[Start of Attachment]

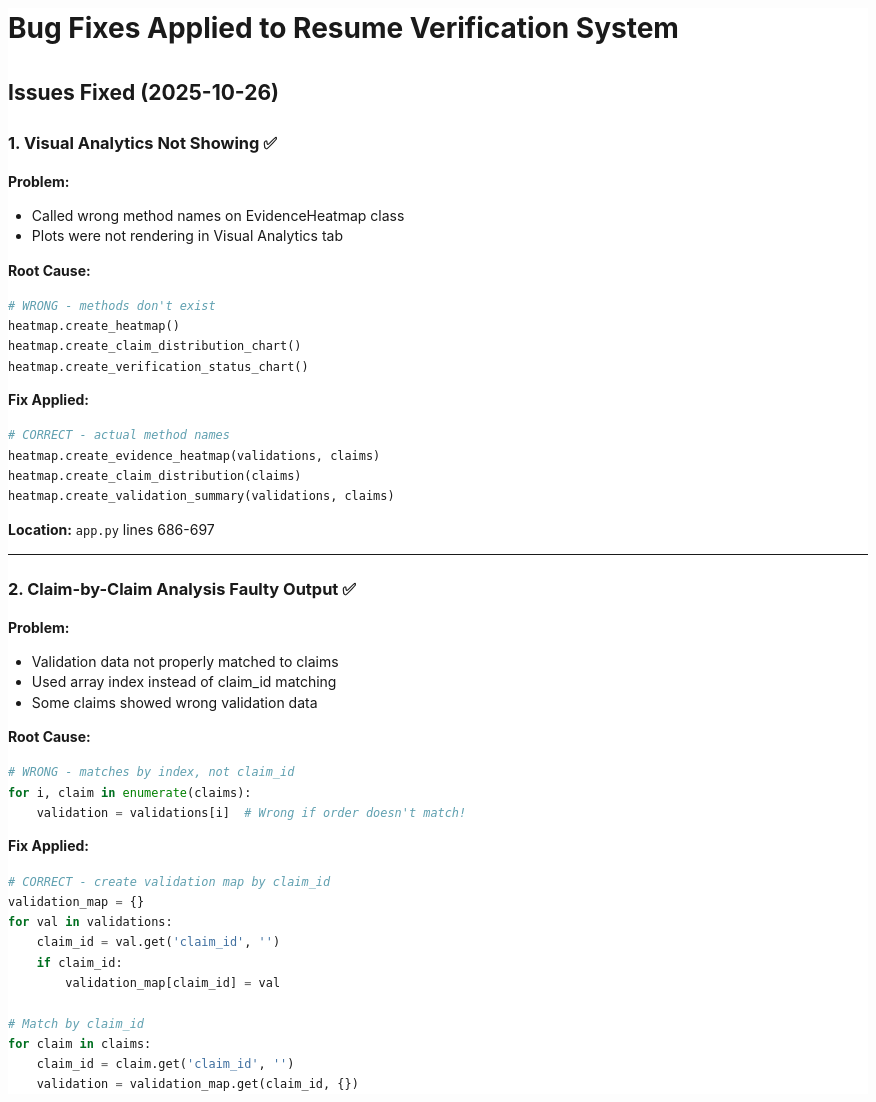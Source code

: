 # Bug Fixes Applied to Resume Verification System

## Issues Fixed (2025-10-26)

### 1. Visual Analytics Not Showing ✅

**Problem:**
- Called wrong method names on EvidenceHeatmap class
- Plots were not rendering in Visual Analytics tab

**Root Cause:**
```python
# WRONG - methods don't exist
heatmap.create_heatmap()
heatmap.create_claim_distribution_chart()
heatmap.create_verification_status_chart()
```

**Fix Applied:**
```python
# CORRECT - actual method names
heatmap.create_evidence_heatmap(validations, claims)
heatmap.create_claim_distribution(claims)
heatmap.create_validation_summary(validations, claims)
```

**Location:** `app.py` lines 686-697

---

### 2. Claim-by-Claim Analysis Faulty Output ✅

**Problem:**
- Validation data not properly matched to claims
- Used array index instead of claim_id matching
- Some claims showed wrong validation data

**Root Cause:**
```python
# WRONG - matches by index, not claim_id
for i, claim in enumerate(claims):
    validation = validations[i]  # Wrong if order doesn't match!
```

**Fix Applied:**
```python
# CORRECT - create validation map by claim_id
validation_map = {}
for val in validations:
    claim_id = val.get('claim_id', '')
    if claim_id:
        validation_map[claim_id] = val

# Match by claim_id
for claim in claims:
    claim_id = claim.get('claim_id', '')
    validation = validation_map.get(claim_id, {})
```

[End of Attachment]
[Start of Attachment]

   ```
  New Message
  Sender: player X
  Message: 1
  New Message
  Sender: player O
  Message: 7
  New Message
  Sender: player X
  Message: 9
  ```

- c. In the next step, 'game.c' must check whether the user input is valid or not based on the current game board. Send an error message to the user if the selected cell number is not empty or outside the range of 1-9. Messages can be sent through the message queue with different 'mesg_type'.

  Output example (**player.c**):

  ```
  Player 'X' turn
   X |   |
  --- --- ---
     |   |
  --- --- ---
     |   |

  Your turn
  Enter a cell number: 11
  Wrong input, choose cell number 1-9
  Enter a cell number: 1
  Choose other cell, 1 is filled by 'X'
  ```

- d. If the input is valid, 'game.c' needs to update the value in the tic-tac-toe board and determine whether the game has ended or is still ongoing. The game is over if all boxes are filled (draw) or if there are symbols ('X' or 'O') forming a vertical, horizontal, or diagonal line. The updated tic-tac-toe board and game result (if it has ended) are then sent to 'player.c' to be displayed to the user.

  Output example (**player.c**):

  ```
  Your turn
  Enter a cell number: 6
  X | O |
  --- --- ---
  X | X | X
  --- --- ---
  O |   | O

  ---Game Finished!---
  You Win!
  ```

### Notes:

[End of Attachment]

Show every line above in which the word "number" occurs.

» OUTPUT FOR THIS EXERCISE:
- c. In the next step, 'game.c' must check whether the user input is valid or not based on the current game board. Send an error message to the user if the selected cell number is not empty or outside the range of 1-9. Messages can be sent through the message queue with different 'mesg_type'.
  Enter a cell number: 11
  Wrong input, choose cell number 1-9
  Enter a cell number: 1
  Enter a cell number: 6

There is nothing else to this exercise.